High yield clinical points15 pearls in 5 groups

Recognition & pattern analysis

3 points
1
Dermoscopy cannot separate AFX from PDS or from amelanotic melanoma. Red structureless areas, polymorphic vessels, ulceration, and shiny white areas are shared. Histology of the entire specimen is the only reliable separator.
2
AFX and PDS are diagnoses of exclusion. Mandatory IHC panel includes MART-1 or SOX10, S100, AE1/AE3 plus p63 or p40, and at least one smooth muscle marker (desmin or SMA) and CD34. Skipping any of these risks calling a sarcomatoid SCC or spindle cell melanoma an AFX.
3
UV-signature TP53 unifies AFX and PDS. Sequencing studies show C to T transitions at dipyrimidines in nearly all AFX and PDS, mirroring the UV signature seen in cutaneous SCC and supporting their shared photodamage etiology.

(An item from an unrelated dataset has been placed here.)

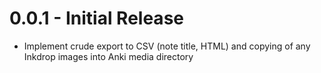 # 0.0.1 - Initial Release
- Implement crude export to CSV (note title, HTML) and copying of any Inkdrop images into Anki media directory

Diagnostic criteria & thresholds

1 point
1%
Subcutaneous invasion upgrades AFX to PDS. By current consensus criteria, any of subcutaneous extension, LVI, PNI, or tumor necrosis converts an AFX diagnosis to PDS, with metastatic risk rising from under 1% to roughly 10 to 20%.

Pitfalls & mimics

5 points
1
Shave biopsy may miss the diagnosis. Deep punch or excisional biopsy is preferred so the dermal-subcutaneous interface is sampled. A superficial shave can show only the dermal AFX-like component and miss the subcutaneous PDS component.
2
Stage PDS, do not stage AFX. PDS warrants cross-sectional imaging (CT or MRI of the tumor bed and chest) given metastatic potential. AFX in a typical scalp location with clean margins does not require imaging.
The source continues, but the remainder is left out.